Apache2: Rewrite REQUEST_URI based on a bulk list of GET parameters in QUERY_STRING
Recently I searched for a solution to rewrite a REQUEST_URI based on GET parameters in QUERY_STRING. To make it even more complicated, I had a list of ~2000 parameters that have to be rewritten like the following:
if %{QUERY_STRING} starts with one of <parameters>:
rewrite %{REQUEST_URI} from /new/ to /old/
Honestly, it took me several hours to find a solution that was satisfying and scales well. Hopefully, this post will save time for others with the need for a similar solution.
Research and first attempt: RewriteCond %{QUERY_STRING} ...
After reading through some documentation, particularly Manipulating the Query String, the following ideas came to my mind at first:
RewriteCond %{REQUEST_URI} ^/new/
RewriteCond %{QUERY_STRING} ^(param1)(.*)$ [OR]
RewriteCond %{QUERY_STRING} ^(param2)(.*)$ [OR]
...
RewriteCond %{QUERY_STRING} ^(paramN)(.*)$
RewriteRule /new/ /old/?%1%2 [R,L]
or instead of an own RewriteCond for each parameter:
RewriteCond %{QUERY_STRING} ^(param1|param2|...|paramN)(.*)$
There has to be something smarter ...
But with ~2000 parameters to look up, neither of the solutions seemed particularly smart. Both scale really bad and probably it's rather heavy stuff for Apache to check ~2000 conditions for every ^/new/ request.
Instead I was searching for a solution to lookup a string from a compiled list of strings. RewriteMap seemed like it might be what I was searching for. I read the Apache2 RewriteMap documentation here and here and finally found a solution that worked as expected, with one limitation. But read on ...
The solution: RewriteMap and RewriteCond ${mapfile:%{QUERY_STRING}} ...
Finally, the solution was to use a RewriteMap with all parameters that shall be rewritten and check given parameters in the requests against this map within a RewriteCond. If the parameter matches, the simple RewriteRule applies.
For the inpatient, here's the rewrite magic from my VirtualHost configuration:
RewriteEngine On
RewriteMap RewriteParams "dbm:/tmp/rewrite-params.map"

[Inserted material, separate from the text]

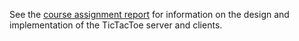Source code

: See the [course assignment report](report.md) for information on the
design and implementation of the TicTacToe server and clients.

RewriteCond %{REQUEST_URI} ^/new/
RewriteCond ${RewriteParams:%{QUERY_STRING}|NOT_FOUND} !=NOT_FOUND
RewriteRule ^/new/ /old/ [R,L]
A more detailed description of the solution
First, I created a RewriteMap at /tmp/rewrite-params.txt with all parameters to be rewritten. A RewriteMap requires two field per line, one with the origin and the other one with the replacement part. Since I use the RewriteMap merely for checking the condition, not for real string replacement, the second field doesn't matter to me. I ended up putting my parameters in both fields, but you could choose every random value for the second field:
/tmp/rewrite-params.txt:
param1 param1
param2 param2
...
paramN paramN
Then I created a DBM hash map file from that plain text map file, as DBM maps are indexed, while TXT maps are not. In other words: with big maps, DBM is a huge performance boost:
httxt2dbm -i /tmp/rewrite-params.txt -o /tmp/rewrite-params.map
Now, let's go through the VirtualHost configuration rewrite magic from above line by line. First line should be clear: it enables the Apache Rewrite Engine:
RewriteEngine On
Second line defines the RewriteMap that I created above. It contains the list of parameters to be rewritten:
RewriteMap RewriteParams "dbm:/tmp/rewrite-params.map"
The third line limits the rewrites to REQUEST_URIs that start with /new/. This is particularly required to prevent rewrite loops. Without that condition, queries that have been rewritten to /old/ would go through the rewrite again, resulting in an endless rewrite loop:
RewriteCond %{REQUEST_URI} ^/new/
The fourth line is the core condition: it checks whether QUERY_STRING (the GET parameters) is listed in the RewriteMap. A fallback value 'NOT_FOUND' is defined if the lookup didn't match. The condition is only true, if the lookup was successful and the QUERY_STRING was found within the map:
RewriteCond ${RewriteParams:%{QUERY_STRING}|NOT_FOUND} !=NOT_FOUND
The last line is a simple RewriteRule from /new/ to /old/. It is executed only if all previous conditions are met. The flags are R for redirect (issuing a HTTP redirect to browser) and L for last (causing mod_rewrite to stop processing immediately after that rule):
RewriteRule ^/new/ /old/ [R,L]
Known issues
A big limitation of this solution (compared to the ones above) is, that it looks up the whole QUERY_STRING in RewriteMap. Therefore, it works only if param is the only GET parameter. In case of additional GET parameters, the second rewrite condition fails and nothing is rewritten even if the first GET parameter is listed in RewriteMap.
If anyone comes up with a solution to this limitation, I would be glad to learn about it :)